Взрослый человек может научиться у ребенка многим вещам, так как маленькие дети чисты и Великий Дух может показать им многие вещи, которые не видны взрослым.
Родители, услышав, как их ребенок говорит о прошлых жизнях, не могут не принять идею реинкарнаций.
Некоторым это доставляет неприятные переживания, так как слова ребенка противоречат их религиозным убеждениям, другие же, напротив, радуются, так как это является подтверждением того, о чем они давно подозревали. Но для всех родителей, с которыми мне приходилось говорить, сила детских воспоминаний брала верх над любой религиозной доктриной, которой их учили. Их внезапное понимание реинкарнаций как практической реальности расширило их старые представления о том, что возможно в жизни и во Вселенной. Все они отмечали то, что их убеждения изменились в корне после того, как их маленькие дети бесхитростно заговорили о своих переживаниях в глубоком прошлом.
Лайза признает, что именно ее дочь, Кортни, вывела ее из духовного неведения и заставила пересмотреть старую систему убеждений.

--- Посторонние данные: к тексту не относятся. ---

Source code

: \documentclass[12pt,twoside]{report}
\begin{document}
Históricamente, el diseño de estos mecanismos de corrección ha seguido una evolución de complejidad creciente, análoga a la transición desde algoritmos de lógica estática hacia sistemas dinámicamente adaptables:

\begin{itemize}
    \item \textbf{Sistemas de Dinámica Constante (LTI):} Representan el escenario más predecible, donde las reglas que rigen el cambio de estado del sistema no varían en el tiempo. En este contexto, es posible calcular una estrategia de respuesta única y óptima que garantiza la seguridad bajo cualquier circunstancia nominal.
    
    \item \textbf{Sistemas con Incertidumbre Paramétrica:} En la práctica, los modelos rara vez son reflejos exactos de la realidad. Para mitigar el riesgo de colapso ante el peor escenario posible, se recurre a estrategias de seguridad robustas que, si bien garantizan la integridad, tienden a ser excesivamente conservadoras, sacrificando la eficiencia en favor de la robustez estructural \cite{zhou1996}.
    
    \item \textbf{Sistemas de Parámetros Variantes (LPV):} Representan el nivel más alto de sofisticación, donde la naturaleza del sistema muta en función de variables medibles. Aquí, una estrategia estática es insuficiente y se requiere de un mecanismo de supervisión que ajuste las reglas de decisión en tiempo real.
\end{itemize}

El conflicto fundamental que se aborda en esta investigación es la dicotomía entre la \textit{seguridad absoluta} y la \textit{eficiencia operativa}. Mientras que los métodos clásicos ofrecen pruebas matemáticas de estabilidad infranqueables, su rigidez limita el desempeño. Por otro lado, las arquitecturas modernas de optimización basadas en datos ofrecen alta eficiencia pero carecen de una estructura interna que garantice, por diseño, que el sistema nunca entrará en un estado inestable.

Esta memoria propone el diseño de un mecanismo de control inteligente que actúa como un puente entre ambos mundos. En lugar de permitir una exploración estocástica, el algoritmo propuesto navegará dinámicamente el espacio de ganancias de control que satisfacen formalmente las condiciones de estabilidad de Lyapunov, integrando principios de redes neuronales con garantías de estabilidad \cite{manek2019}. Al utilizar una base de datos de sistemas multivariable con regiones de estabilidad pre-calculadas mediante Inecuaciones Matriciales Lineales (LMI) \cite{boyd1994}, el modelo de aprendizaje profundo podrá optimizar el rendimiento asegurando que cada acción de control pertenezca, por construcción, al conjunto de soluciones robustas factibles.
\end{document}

Я никогда не верила в реинкарнации до того, как Кортни не начала говорить мне об этих вещах Я выросла в семье, где исповедовалось лютеранство в стиле штата Миссури – только геена огненная и муки вечные, а каждое слово в Библии было неоспоримым. Мое детство прошло в строго религиозной среде.
Но Кортни произвела революцию во всей нашей семье. Во всем этом есть что-то очень реальное, хотя я еще не до конца разобралась. Мне казалось, что я смогу обдумать подобные вопросы, развалясь в кресле-качалке, когда мне будет за шестьдесят, и никак не ожидала того, что многие ответы мне подскажет двухлетний ребенок.
Иногда я чувствую себя словно отрезанный ломоть и не хочу заходить слишком далеко, боясь потерять дорогу назад. А Кортни тянет меня вперед. Это смешно, однако я стала получать удовольствие. Все произошло очень неожиданно. Я думала, что это должно случиться позже... она сделала так, что именно сейчас это стало необходимо.
Мэри Флеминг, мать детей-художников, рассказывает о том, как их заявления помогли ей расширить свой кругозор:
Чувствуешь себя как-то не по себе, когда маленькие дети начинают толковать о жизни и смерти, о реинкарнациях и Боге. Но это исходило от моих собственных детей, и я не могла отмести это в сторону. Я должна была произвести переоценку своих представлений и взглядов на жизнь и на
Мои родители довольно ревностные католики, и я не знаю, что Церковь может сказать об этих идеях. Но я должна верить своим собственным детям, когда они говорят такие вещи.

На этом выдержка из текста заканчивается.